Le fait est que Le Troisième homme n’est pas sans lien avec la personnalité de Philby. Rappelons tout d’abord que Philby avait été présent à Vienne en février 34, et qu’il avait contribué à cacher des gens dans les égouts de la ville avant de réussir à les faire sortir d’Autriche clandestinement – nul doute qu’il en avait parlé à son ami Graham. Et puis il y a les conditions dans lesquelles Greene recueillit des informations sur Vienne.
A son arrivée, à la mi-février 1948, seulement doté d’une vague idée de l’histoire qu’il compte écrire – une phrase notée au dos d’une enveloppe en septembre 47 –, il déjeune avec le colonel Charles Beauclerk, un contact du SIS (le fameux MI6), qui l’emmène entre autres escapades faire une visite des égouts, et l’informe également de l’existence d’un trafic de pénicilline.
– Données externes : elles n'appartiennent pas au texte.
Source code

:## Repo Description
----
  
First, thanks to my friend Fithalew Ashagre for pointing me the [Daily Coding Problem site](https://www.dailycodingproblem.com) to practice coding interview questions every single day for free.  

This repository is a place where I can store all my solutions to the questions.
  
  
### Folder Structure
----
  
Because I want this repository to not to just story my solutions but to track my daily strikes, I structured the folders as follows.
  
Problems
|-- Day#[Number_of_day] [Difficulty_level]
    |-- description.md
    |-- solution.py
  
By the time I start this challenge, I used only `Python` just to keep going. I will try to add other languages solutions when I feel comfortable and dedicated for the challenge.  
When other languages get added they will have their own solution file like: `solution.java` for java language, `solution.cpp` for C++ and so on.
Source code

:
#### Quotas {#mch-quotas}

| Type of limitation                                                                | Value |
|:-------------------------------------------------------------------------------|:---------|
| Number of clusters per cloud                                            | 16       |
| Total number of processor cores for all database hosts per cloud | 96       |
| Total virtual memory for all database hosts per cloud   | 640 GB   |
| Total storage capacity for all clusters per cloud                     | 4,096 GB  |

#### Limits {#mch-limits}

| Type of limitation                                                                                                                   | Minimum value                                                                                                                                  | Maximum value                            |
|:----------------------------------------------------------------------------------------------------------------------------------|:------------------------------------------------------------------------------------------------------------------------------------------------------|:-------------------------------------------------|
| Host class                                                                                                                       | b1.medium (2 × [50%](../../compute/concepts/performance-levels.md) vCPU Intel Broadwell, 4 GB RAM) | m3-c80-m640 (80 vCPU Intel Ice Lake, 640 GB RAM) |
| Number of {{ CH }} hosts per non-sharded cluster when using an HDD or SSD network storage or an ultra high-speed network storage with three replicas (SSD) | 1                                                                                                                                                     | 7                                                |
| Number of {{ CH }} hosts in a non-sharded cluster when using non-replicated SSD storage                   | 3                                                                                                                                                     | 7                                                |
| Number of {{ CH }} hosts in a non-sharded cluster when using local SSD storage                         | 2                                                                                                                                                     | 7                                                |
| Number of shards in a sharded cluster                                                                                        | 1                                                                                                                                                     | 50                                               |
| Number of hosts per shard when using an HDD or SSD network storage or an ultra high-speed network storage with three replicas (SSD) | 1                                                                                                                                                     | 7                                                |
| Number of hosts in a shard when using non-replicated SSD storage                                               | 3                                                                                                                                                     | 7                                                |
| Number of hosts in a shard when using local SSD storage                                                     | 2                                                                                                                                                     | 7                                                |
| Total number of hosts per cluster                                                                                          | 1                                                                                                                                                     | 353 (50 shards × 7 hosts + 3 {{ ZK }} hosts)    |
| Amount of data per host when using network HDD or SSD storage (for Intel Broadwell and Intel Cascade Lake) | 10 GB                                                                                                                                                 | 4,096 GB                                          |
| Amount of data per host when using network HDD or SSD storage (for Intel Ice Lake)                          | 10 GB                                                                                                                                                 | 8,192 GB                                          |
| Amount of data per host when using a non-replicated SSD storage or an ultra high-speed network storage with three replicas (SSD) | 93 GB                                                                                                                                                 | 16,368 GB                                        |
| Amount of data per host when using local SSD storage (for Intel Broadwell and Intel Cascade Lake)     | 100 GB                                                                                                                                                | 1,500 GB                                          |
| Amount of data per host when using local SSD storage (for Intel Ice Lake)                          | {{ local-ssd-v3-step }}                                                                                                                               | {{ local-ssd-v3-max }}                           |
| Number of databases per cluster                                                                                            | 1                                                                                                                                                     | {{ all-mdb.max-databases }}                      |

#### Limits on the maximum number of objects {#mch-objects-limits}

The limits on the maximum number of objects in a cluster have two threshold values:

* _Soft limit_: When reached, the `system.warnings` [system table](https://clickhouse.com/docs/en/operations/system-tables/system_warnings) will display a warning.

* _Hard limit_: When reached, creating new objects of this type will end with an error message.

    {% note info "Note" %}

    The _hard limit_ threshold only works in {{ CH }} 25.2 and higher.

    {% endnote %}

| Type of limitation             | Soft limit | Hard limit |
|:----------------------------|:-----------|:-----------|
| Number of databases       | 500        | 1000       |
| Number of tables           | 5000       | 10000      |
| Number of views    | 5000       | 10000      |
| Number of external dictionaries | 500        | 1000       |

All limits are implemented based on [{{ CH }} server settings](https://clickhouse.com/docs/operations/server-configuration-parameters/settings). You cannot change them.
C’est du moins la version « officielle », que donne Greene des sources de son inspiration dans le second volume de son autobiographie, Ways of Escape.
Mais le fait est que c’est une autre rencontre qui l’aide à bâtir son récit. En effet, à l’instigation d’Elizabeth Montagu, une assistante du producteur Korda, Greene rencontre un correspondant du Times, Peter Smollett. Ce dernier, de son vrai nom autrichien Hans Smolka, a travaillé pour le département russe du Ministère de l’information, où il a fort bien pu croiser le chemin de Greene. C’est surtout un espion russe, proche de Philby. Et il a déjà rédigé plusieurs articles sur les égouts, les patrouilles de police dans Vienne, et le trafic de pénicilline.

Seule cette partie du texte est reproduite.